**EXERCISE REQUIREMENTS**: What follows is a set of records; copy all of it exactly.

╭─ SOURCE RECORDS

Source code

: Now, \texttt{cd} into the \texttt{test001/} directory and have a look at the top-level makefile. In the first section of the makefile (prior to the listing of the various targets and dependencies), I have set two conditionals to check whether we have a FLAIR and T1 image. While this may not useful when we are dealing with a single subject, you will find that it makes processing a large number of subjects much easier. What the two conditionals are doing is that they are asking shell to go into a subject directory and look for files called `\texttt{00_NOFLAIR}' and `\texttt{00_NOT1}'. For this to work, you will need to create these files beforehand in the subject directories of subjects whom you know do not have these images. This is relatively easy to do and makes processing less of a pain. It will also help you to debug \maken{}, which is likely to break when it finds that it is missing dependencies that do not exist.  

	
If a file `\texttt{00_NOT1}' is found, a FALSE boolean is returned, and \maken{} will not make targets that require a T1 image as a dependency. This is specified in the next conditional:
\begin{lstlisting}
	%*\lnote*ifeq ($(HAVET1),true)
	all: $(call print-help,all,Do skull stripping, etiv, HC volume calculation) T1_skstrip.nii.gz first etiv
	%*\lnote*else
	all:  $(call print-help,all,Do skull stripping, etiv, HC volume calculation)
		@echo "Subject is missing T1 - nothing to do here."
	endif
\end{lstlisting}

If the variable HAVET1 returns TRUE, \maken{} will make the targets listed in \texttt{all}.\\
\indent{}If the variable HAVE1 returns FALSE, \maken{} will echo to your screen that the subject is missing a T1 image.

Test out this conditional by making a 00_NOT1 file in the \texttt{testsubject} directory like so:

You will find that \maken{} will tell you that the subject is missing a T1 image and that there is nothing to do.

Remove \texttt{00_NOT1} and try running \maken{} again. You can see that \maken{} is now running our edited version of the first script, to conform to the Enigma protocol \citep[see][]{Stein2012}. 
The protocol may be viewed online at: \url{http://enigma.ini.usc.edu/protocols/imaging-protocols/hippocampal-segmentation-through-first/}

╰─

**THE COMPLETED TASK**:
Source code

: Now, \texttt{cd} into the \texttt{test001/} directory and have a look at the top-level makefile. In the first section of the makefile (prior to the listing of the various targets and dependencies), I have set two conditionals to check whether we have a FLAIR and T1 image. While this may not useful when we are dealing with a single subject, you will find that it makes processing a large number of subjects much easier. What the two conditionals are doing is that they are asking shell to go into a subject directory and look for files called `\texttt{00_NOFLAIR}' and `\texttt{00_NOT1}'. For this to work, you will need to create these files beforehand in the subject directories of subjects whom you know do not have these images. This is relatively easy to do and makes processing less of a pain. It will also help you to debug \maken{}, which is likely to break when it finds that it is missing dependencies that do not exist.  

	
If a file `\texttt{00_NOT1}' is found, a FALSE boolean is returned, and \maken{} will not make targets that require a T1 image as a dependency. This is specified in the next conditional:
\begin{lstlisting}
	%*\lnote*ifeq ($(HAVET1),true)
	all: $(call print-help,all,Do skull stripping, etiv, HC volume calculation) T1_skstrip.nii.gz first etiv
	%*\lnote*else
	all:  $(call print-help,all,Do skull stripping, etiv, HC volume calculation)
		@echo "Subject is missing T1 - nothing to do here."
	endif
\end{lstlisting}

If the variable HAVET1 returns TRUE, \maken{} will make the targets listed in \texttt{all}.\\
\indent{}If the variable HAVE1 returns FALSE, \maken{} will echo to your screen that the subject is missing a T1 image.

Test out this conditional by making a 00_NOT1 file in the \texttt{testsubject} directory like so:

You will find that \maken{} will tell you that the subject is missing a T1 image and that there is nothing to do.

Remove \texttt{00_NOT1} and try running \maken{} again. You can see that \maken{} is now running our edited version of the first script, to conform to the Enigma protocol \citep[see][]{Stein2012}. 
The protocol may be viewed online at: \url{http://enigma.ini.usc.edu/protocols/imaging-protocols/hippocampal-segmentation-through-first/}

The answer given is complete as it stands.